October is National Anti-Bullying Awareness Month
There are many forms of bullying present in the world today. Racism is a form of bullying. Many homophobic words are spoken everyday, many misogynistic remarks; any prejudice is a form of bullying. Stop and Frisk is bullying. As long as we are putting people down this is a bullying nation. Still it’s the personal stories that really get to me.
Earlier this year I read about Karen Klein the school bus monitor. Maybe you remember it? I for one could never imagine speaking to a sixty-something year old woman the way those middle school children spoke to her. Nor would I think it was my business to tell news anchor Jennifer Livingston that she is unsuitable for her job because of her weight. I would be beyond mortified to be connected to such negative statements.

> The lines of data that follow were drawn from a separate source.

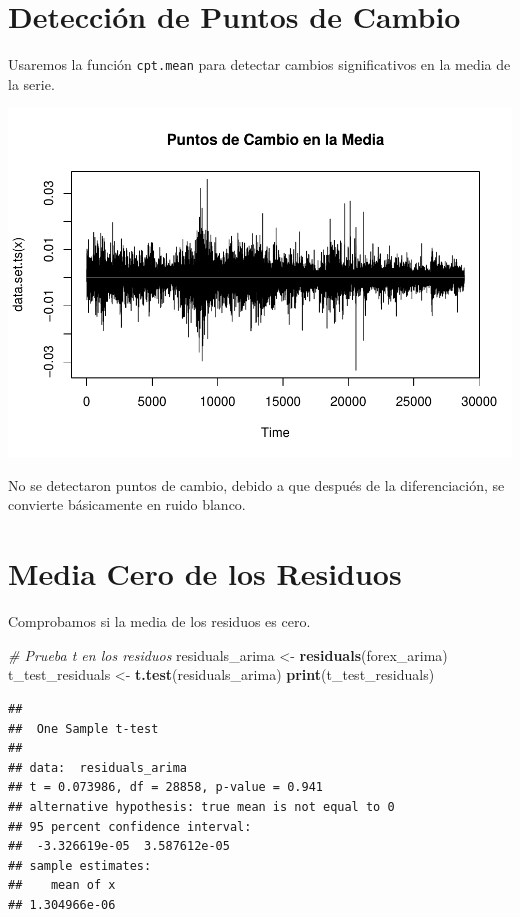\documentclass[
]{book}
\newenvironment{Shaded}{\begin{snugshade}}{\end{snugshade}}
\newcommand{\CommentTok}[1]{\textcolor[rgb]{0.56,0.35,0.01}{\textit{#1}}}
\newcommand{\FunctionTok}[1]{\textcolor[rgb]{0.13,0.29,0.53}{\textbf{#1}}}
\newcommand{\NormalTok}[1]{#1}
\newcommand{\OtherTok}[1]{\textcolor[rgb]{0.56,0.35,0.01}{#1}}
\begin{document}
\section{Detección de Puntos de Cambio}\label{detecciuxf3n-de-puntos-de-cambio}

Usaremos la función \texttt{cpt.mean} para detectar cambios significativos en la media de la serie.

\includegraphics{bookdown_time_series_files/figure-latex/change-point-1.pdf}

No se detectaron puntos de cambio, debido a que después de la diferenciación, se convierte básicamente en ruido blanco.

\section{Media Cero de los Residuos}\label{media-cero-de-los-residuos}

Comprobamos si la media de los residuos es cero.

\begin{Shaded}
\begin{Highlighting}[]
\CommentTok{\# Prueba t en los residuos}
\NormalTok{residuals\_arima }\OtherTok{\textless{}{-}} \FunctionTok{residuals}\NormalTok{(forex\_arima)}
\NormalTok{t\_test\_residuals }\OtherTok{\textless{}{-}} \FunctionTok{t.test}\NormalTok{(residuals\_arima)}
\FunctionTok{print}\NormalTok{(t\_test\_residuals)}
\end{Highlighting}
\end{Shaded}

\begin{verbatim}
## 
##  One Sample t-test
## 
## data:  residuals_arima
## t = 0.073986, df = 28858, p-value = 0.941
## alternative hypothesis: true mean is not equal to 0
## 95 percent confidence interval:
##  -3.326619e-05  3.587612e-05
## sample estimates:
##    mean of x 
## 1.304966e-06
\end{verbatim}
\end{document}
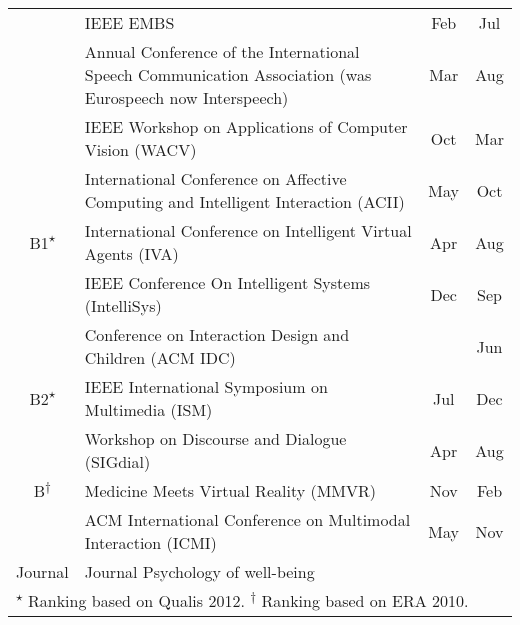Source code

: \begin{sidewaystable}[]
\begin{tabular}{c  m{16cm}  c  c}
                                  & IEEE EMBS                                                                                                & Feb                & Jul        \\ \cmidrule{2-4}
                                  & Annual Conference of the International Speech Communication Association (was Eurospeech now Interspeech) & Mar                & Aug        \\ \cmidrule{2-4}
                                  & IEEE Workshop on Applications of Computer Vision (WACV)                                                  & Oct                & Mar        \\ 
\midrule
\multirow{3}{*}{B1\textsuperscript{$\star$}}               & International Conference on Affective Computing and Intelligent Interaction (ACII)                       & May                & Oct        \\ \cmidrule{2-4}
                                  & International Conference on Intelligent Virtual Agents (IVA)                                             & Apr                & Aug        \\ \cmidrule{2-4}
                                  & IEEE Conference On Intelligent Systems (IntelliSys)                                                      & Dec                & Sep        \\ 
\midrule
\multirow{3}{*}{B2\textsuperscript{$\star$}}               & Conference on Interaction Design and Children (ACM IDC)                                                  &                    & Jun        \\ \cmidrule{2-4}
                                  & IEEE International Symposium on Multimedia (ISM)                                                         & Jul                & Dec        \\ \cmidrule{2-4}
                                  & Workshop on Discourse and Dialogue (SIGdial)                                                             & Apr                & Aug        \\ 
\midrule
B\textsuperscript{$\dagger$}                                 & Medicine Meets Virtual Reality (MMVR)                                                                    & Nov                & Feb        \\ \cmidrule{2-4}
                                  & ACM International Conference on Multimodal Interaction (ICMI)                                            & May                & Nov        \\ 
\midrule
Journal                           & Journal Psychology of well-being                                                                         &                    &           \\ 
\midrule[\heavyrulewidth]

\multicolumn{4}{l}{\footnotesize{\textsuperscript{$\star$} Ranking based on Qualis 2012. \textsuperscript{$\dagger$} Ranking based on ERA 2010.}} \\
	\bottomrule

\end{tabular}
\end{sidewaystable}


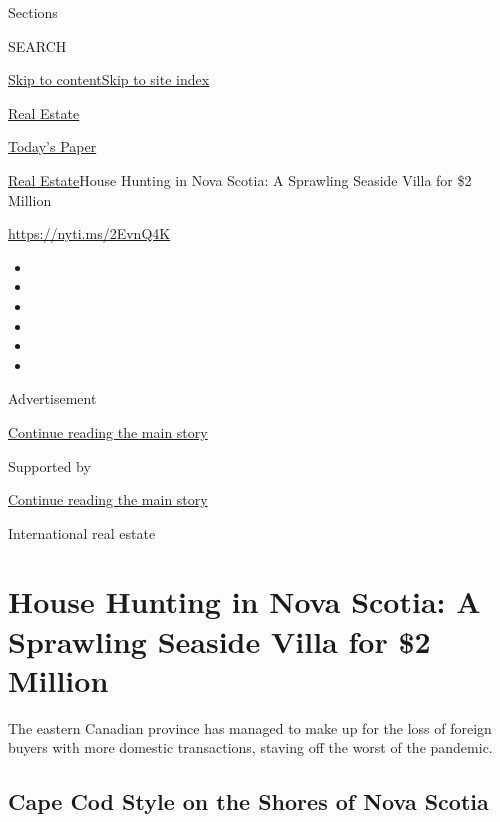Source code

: Sections

SEARCH

\protect\hyperlink{site-content}{Skip to
content}\protect\hyperlink{site-index}{Skip to site index}

\href{https://www.nytimes3xbfgragh.onion/section/realestate}{Real
Estate}

\href{https://myaccount.nytimes3xbfgragh.onion/auth/login?response_type=cookie\&client_id=vi}{}

\href{https://www.nytimes3xbfgragh.onion/section/todayspaper}{Today's
Paper}

\href{/section/realestate}{Real Estate}\textbar{}House Hunting in Nova
Scotia: A Sprawling Seaside Villa for \$2 Million

\url{https://nyti.ms/2EvnQ4K}

\begin{itemize}
\item
\item
\item
\item
\item
\item
\end{itemize}

Advertisement

\protect\hyperlink{after-top}{Continue reading the main story}

Supported by

\protect\hyperlink{after-sponsor}{Continue reading the main story}

International real estate

\hypertarget{house-hunting-in-nova-scotia-a-sprawling-seaside-villa-for-2-million}{%
\section{House Hunting in Nova Scotia: A Sprawling Seaside Villa for \$2
Million}\label{house-hunting-in-nova-scotia-a-sprawling-seaside-villa-for-2-million}}

The eastern Canadian province has managed to make up for the loss of
foreign buyers with more domestic transactions, staving off the worst of
the pandemic.

\href{https://www.nytimes3xbfgragh.onion/slideshow/2020/07/29/realestate/cape-cod-style-on-the-shores-of-nova-scotia.html}{}

\hypertarget{cape-cod-style-on-the-shores-of-nova-scotia}{%
\subsection{Cape Cod Style on the Shores of Nova
Scotia}\label{cape-cod-style-on-the-shores-of-nova-scotia}}

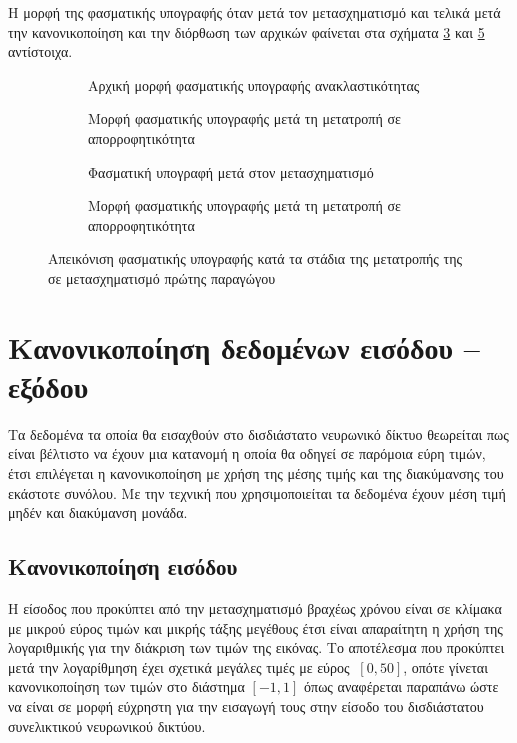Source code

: Η μορφή της φασματικής υπογραφής όταν μετά τον μετασχηματισμό  και τελικά μετά την κανονικοποίηση και την διόρθωση των αρχικών φαίνεται στα σχήματα \ref{fig:abs_sg1_transform_notches} και \ref{fig:abs_sg1_transform_fixed} αντίστοιχα.\\

\begin{figure}[htbp]
    \begin{subfigure}{0.5\textwidth}
        
        \caption{Αρχική μορφή φασματικής υπογραφής ανακλαστικότητας}
        \label{fig:abs_sg1_initial}
    \end{subfigure}
    \begin{subfigure}{0.5\textwidth}
        
        \caption{Μορφή φασματικής υπογραφής μετά τη μετατροπή σε απορροφητικότητα}
        \label{fig:abs_sg1_abs}
    \end{subfigure}
    \begin{subfigure}{0.5\textwidth}
        
        \caption{Φασματική υπογραφή μετά στον μετασχηματισμό \tl{}}
        \label{fig:abs_sg1_transform_notches}
    \end{subfigure}
    \begin{subfigure}{0.5\textwidth}
        
        \caption{Μορφή φασματικής υπογραφής μετά τη μετατροπή σε απορροφητικότητα}
        \label{fig:abs_sg1_transform_fixed}
    \end{subfigure}
    \caption{Απεικόνιση φασματικής υπογραφής κατά τα στάδια της μετατροπής της σε μετασχηματισμό  πρώτης παραγώγου}
\end{figure}


\section{Κανονικοποίηση δεδομένων εισόδου -- εξόδου}
Τα δεδομένα τα οποία θα εισαχθούν στο δισδιάστατο νευρωνικό δίκτυο θεωρείται πως είναι βέλτιστο να έχουν μια κατανομή η οποία θα οδηγεί σε παρόμοια εύρη τιμών, έτσι επιλέγεται η κανονικοποίηση με χρήση της μέσης τιμής και της διακύμανσης του εκάστοτε συνόλου. Με την τεχνική που χρησιμοποιείται τα δεδομένα έχουν μέση τιμή μηδέν και διακύμανση μονάδα.

\subsection{Κανονικοποίηση εισόδου}
Η είσοδος που προκύπτει από την μετασχηματισμό  βραχέως χρόνου είναι σε κλίμακα με μικρού εύρος τιμών και μικρής τάξης μεγέθους έτσι είναι απαραίτητη η χρήση της λογαριθμικής για την διάκριση των τιμών της εικόνας. Το αποτέλεσμα που προκύπτει μετά την λογαρίθμηση έχει σχετικά μεγάλες τιμές με εύρος $~[0,50]$, οπότε γίνεται κανονικοποίηση των τιμών στο διάστημα $[-1,1]$ όπως αναφέρεται παραπάνω ώστε να είναι σε μορφή εύχρηστη για την εισαγωγή τους στην είσοδο του δισδιάστατου συνελικτικού νευρωνικού δικτύου.
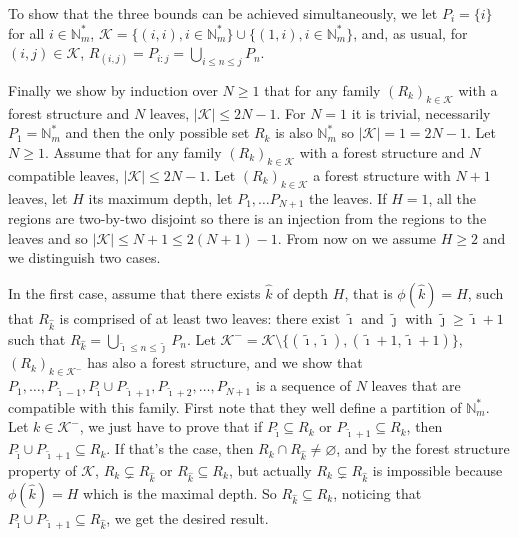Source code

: \documentclass[
  11pt,
  a4paper,
]{article}
\theoremstyle{definition}
\theoremstyle{plain}
\theoremstyle{plain}
\theoremstyle{plain}
\theoremstyle{definition}
\theoremstyle{remark}
\begin{document}
To show that the three bounds can be achieved simultaneously, we let
\(P_i=\{i\}\) for all \(i\in\mathbb{N}_m^*\),
\(\mathcal{K}=\{(i,i), i\in\mathbb{N}_m^*\}\cup\{(1,i), i\in\mathbb{N}_m^*\}\),
and, as usual, for \((i,j)\in\mathcal{K}\),
\(R_{(i,j)}=P_{i:j}=\bigcup_{i\leq n\leq j}P_n\).

Finally we show by induction over \(N\geq1\) that for any family
\((R_k)_{k\in\mathcal{K}}\) with a forest structure and \(N\) leaves,
\(|\mathcal{K}|\leq 2N-1\). For \(N=1\) it is trivial, necessarily
\(P_1=\mathbb{N}_m^*\) and then the only possible set \(R_k\) is also
\(\mathbb{N}_m^*\) so \(|\mathcal{K}|=1=2N-1\). Let \(N\geq 1\). Assume
that for any family \((R_k)_{k\in\mathcal{K}}\) with a forest structure
and \(N\) compatible leaves, \(|\mathcal{K}|\leq 2N-1\). Let
\((R_k)_{k\in\mathcal{K}}\) a forest structure with \(N+1\) leaves, let
\(H\) its maximum depth, let \(P_1, \dotsc P_{N+1}\) the leaves. If
\(H=1\), all the regions are two-by-two disjoint so there is an
injection from the regions to the leaves and so
\(|\mathcal{K}|\leq N+1\leq 2(N+1)-1\). From now on we assume \(H\geq2\)
and we distinguish two cases.

In the first case, assume that there exists \(\hat k\) of depth \(H\),
that is \(\phi(\hat k)=H\), such that \(R_{\hat k}\) is comprised of at
least two leaves: there exist \(\tilde\imath\) and \(\tilde\jmath\) with
\(\tilde\jmath\geq\tilde\imath+1\) such that
\(R_{\hat k}=\bigcup_{\tilde\imath\leq n\leq \tilde\jmath}P_n\). Let
\(\mathcal{K}^-=\mathcal{K}\setminus\{(\tilde\imath, \tilde\imath), (\tilde\imath+1, \tilde\imath+1)\}\),
\((R_k)_{k\in\mathcal{K}^-}\) has also a forest structure, and we show
that
\(P_1,\dotsc,P_{\tilde\imath-1}, P_{\tilde\imath}\cup P_{\tilde\imath+1},P_{\tilde\imath+2},\dotsc,P_{N+1}\)
is a sequence of \(N\) leaves that are compatible with this family.
First note that they well define a partition of \(\mathbb{N}_m^*\). Let
\(k\in\mathcal{K}^-\), we just have to prove that if
\(P_{\tilde\imath}\subseteq R_k\) or
\(P_{\tilde\imath+1}\subseteq R_k\), then
\(P_{\tilde\imath}\cup P_{\tilde\imath+1}\subseteq R_k\). If that's the
case, then \(R_k\cap R_{\hat k}\neq\varnothing\), and by the forest
structure property of \(\mathcal{K}\), \(R_k\subsetneq R_{\hat k}\) or
\(R_{\hat k}\subseteq R_k\), but actually \(R_k\subsetneq R_{\hat k}\)
is impossible because \(\phi(\hat k)=H\) which is the maximal depth. So
\(R_{\hat k}\subseteq R_k\), noticing that
\(P_{\tilde\imath}\cup P_{\tilde\imath+1}\subseteq R_{\hat k}\), we get
the desired result.
\end{document}
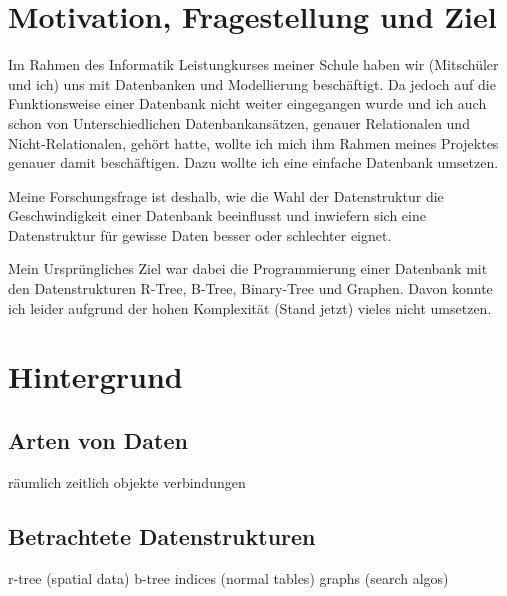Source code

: \documentclass[11pt,a4paper]{article}
\begin{document}

\renewcommand*\contentsname{Inhaltsverzeichnis}

\renewcommand{\cftdot}{}

\tableofcontents

\clearpage

\pagestyle{plain}

\section{Motivation, Fragestellung und Ziel}

Im Rahmen des Informatik Leistungkurses meiner Schule haben wir (Mitschüler und ich) uns
mit Datenbanken und Modellierung beschäftigt. Da jedoch auf die Funktionsweise einer
Datenbank nicht weiter eingegangen wurde und ich auch schon von Unterschiedlichen
Datenbankansätzen, genauer Relationalen und Nicht-Relationalen, gehört hatte,
wollte ich mich ihm Rahmen meines Projektes genauer damit beschäftigen.
Dazu wollte ich eine einfache Datenbank umsetzen.\newline

Meine Forschungsfrage ist deshalb, wie die Wahl der Datenstruktur die
Geschwindigkeit einer Datenbank beeinflusst und inwiefern sich eine Datenstruktur
für gewisse Daten besser oder schlechter eignet.\newline

Mein Ursprüngliches Ziel war dabei die Programmierung einer Datenbank
mit den Datenstrukturen R-Tree, B-Tree, Binary-Tree und Graphen.
Davon konnte ich leider aufgrund der hohen Komplexität (Stand jetzt) vieles nicht umsetzen.

\section{Hintergrund}

\subsection{Arten von Daten}



räumlich
zeitlich
objekte
verbindungen

\subsection{Betrachtete Datenstrukturen}

r-tree (spatial data)
b-tree
indices (normal tables)
graphs (search algos)
\end{document}
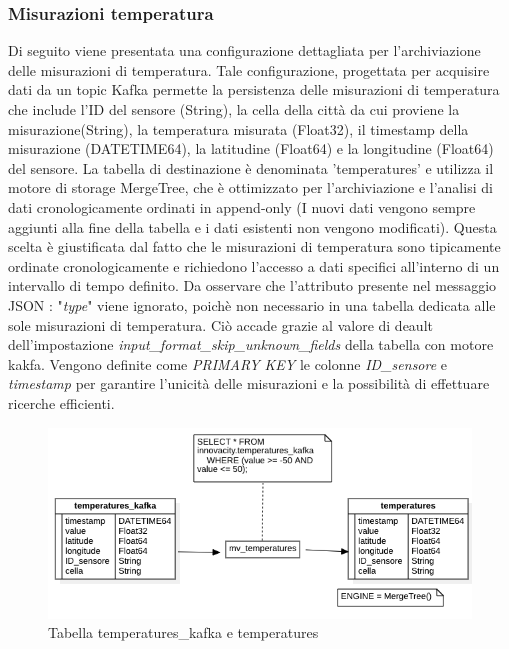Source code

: 
    \subsubsection{Misurazioni temperatura} \label{sec:tab_temperatures}
    Di seguito viene presentata una configurazione dettagliata per l'archiviazione delle misurazioni di temperatura. Tale configurazione, progettata per acquisire dati da un topic Kafka permette la persistenza delle misurazioni di temperatura che include l'ID del sensore (String), la cella della città da cui proviene la misurazione(String), la temperatura misurata (Float32), il timestamp della misurazione (DATETIME64), la latitudine (Float64) e la longitudine (Float64) del sensore. La tabella di destinazione è denominata 'temperatures' e utilizza il motore di storage MergeTree, che è ottimizzato per l'archiviazione e l'analisi di dati cronologicamente ordinati in append-only (I nuovi dati vengono sempre aggiunti alla fine della tabella e i dati esistenti non vengono modificati). Questa scelta è giustificata dal fatto che le misurazioni di temperatura sono tipicamente ordinate cronologicamente e richiedono l'accesso a dati specifici all'interno di un intervallo di tempo definito.
    Da osservare che l'attributo presente nel messaggio JSON : "\textit{type}" viene ignorato, poichè non necessario in una tabella dedicata alle sole misurazioni di temperatura. Ciò accade grazie al valore di deault dell'impostazione \textit{input\_format\_skip\_unknown\_fields} della tabella con motore kakfa.
    Vengono definite come \textit{PRIMARY KEY} le colonne \textit{ID\_sensore} e \textit{timestamp} per garantire l'unicità delle misurazioni e la possibilità di effettuare ricerche efficienti.

    \begin{figure}[H]
        \centering
        \includegraphics[width=1\textwidth]{../Images/SpecificaTecnica/temperatures.png}
        \caption{Tabella temperatures\_kafka e temperatures}
        \label{fig:temperatures}
      \end{figure}
    

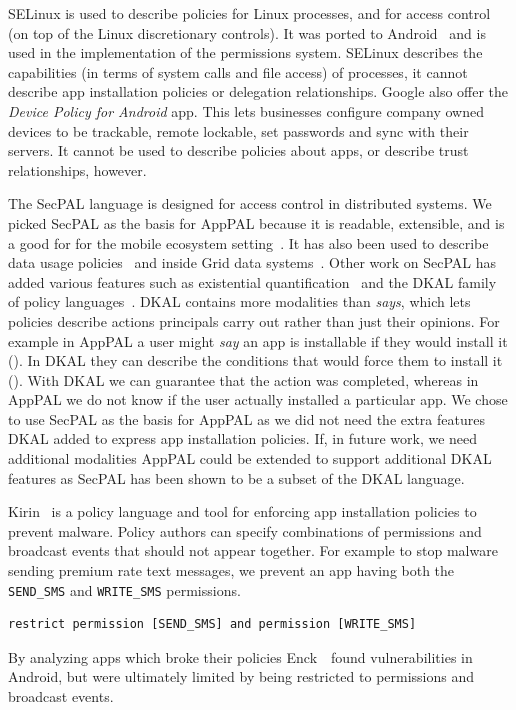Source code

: \documentclass[]{llncs}
\newcommand{\citep}[1]{\cite{#1}}
\begin{document}
SELinux is used to describe policies for Linux processes, and for access control (on top of the Linux discretionary controls).
It was ported to Android~\cite{Smalley:2013vl} and is used in the implementation of the permissions system.
SELinux describes the capabilities (in terms of system calls and file access) of processes, it cannot describe app installation policies or delegation relationships.
Google also offer the \emph{Device Policy for Android} app.
This lets businesses configure company owned devices to be trackable, remote lockable, set passwords and sync with their servers.
It cannot be used to describe policies about apps, or describe trust relationships, however.

The SecPAL language is designed for access control in distributed systems.
We picked SecPAL as the basis for AppPAL because it is readable, extensible, and is a good for for the mobile ecosystem setting~\citep{Hallett:2014un}.
It has also been used to describe data usage policies~\cite{Aziz:2011vt} and inside Grid data systems~\cite{Humphrey:2007wc}.
Other work on SecPAL has added various features such as existential quantification~\cite{Becker:2009vt} and the DKAL family of policy languages~\cite{Gurevich:2008fz,Gurevich:Qo5E3M3}.
DKAL contains more modalities than \emph{says}, which lets policies describe actions principals carry out rather than just their opinions.
For example in AppPAL a user might \emph{say} an app is installable if they would install it ().
In DKAL they can describe the conditions that would force them to install it ().
With DKAL we can guarantee that the action was completed, whereas in AppPAL we do not know if the user actually installed a particular app.
We chose to use SecPAL as the basis for AppPAL as we did not need the extra features DKAL added to express app installation policies.
If, in future work, we need additional modalities AppPAL could be extended to support additional DKAL features as SecPAL has been shown to be a subset of the DKAL language.

Kirin~\cite{Enck:2009ko} is a policy language and tool for enforcing app installation policies to prevent malware.
Policy authors can specify combinations of permissions and broadcast events that should not appear together.
For example to stop malware sending premium rate text messages, we prevent
 an app having both the \texttt{SEND\_SMS} and \texttt{WRITE\_SMS} permissions.
\begin{lstlisting}
restrict permission [SEND_SMS] and permission [WRITE_SMS]
\end{lstlisting}
By analyzing apps which broke their policies Enck~\etal~found vulnerabilities in Android, but were ultimately limited by being restricted to permissions and broadcast events.
\end{document}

There have been so many memorable cases of bullying and its horrifying consequences this past couple of years. People are going to great lengths to make others miserable. Take Megan Meier. A schoolmate’s mother created a false MySpace account and pretended to be a boy interested in this young girl. In what universe is this okay? This thirteen year old girl then took her own life because this fictitious boy decided one day that the world would be better off without her. Whose world? Surely not the world that her parents or her friends live in.
I want to return to Livingston’s story and praise her for sticking up for herself. If someone commented about my weight in such a cruel manner, I may go home and cry, or yell or complain. Yet none of these behaviors are going to make me any skinner or stop the bullying. Instead, Livingston decided to speak out to the children and parents listening. She made the wonderful point of how bullying is a learned behavior. Parents calling someone fat only teaches their kids that this behavior is okay. Parenting is something we can’t take lightly. And it is to your benefit to be the best parent you can be… for all you know your kids will soon be calling you fat. And then how will you feel?
It seems people are finally trying to stand up to bullying, which is perhaps a reason why all of these stories I have mentioned are getting so much attention. Much more still needs to be done. This is an epidemic. It is lethal. Further steps need to be taken against bullying. Self-confidence needs to be promoted. People need to build each other up instead of gruesomely tearing them down. People need to be more accountable for their words. People need to learn about empathy at an earlier age. But more than this, we need to speak up about it and demand a change. As Jennifer Livingston said, “the cruel words of one are nothing compared to the shouts of many.”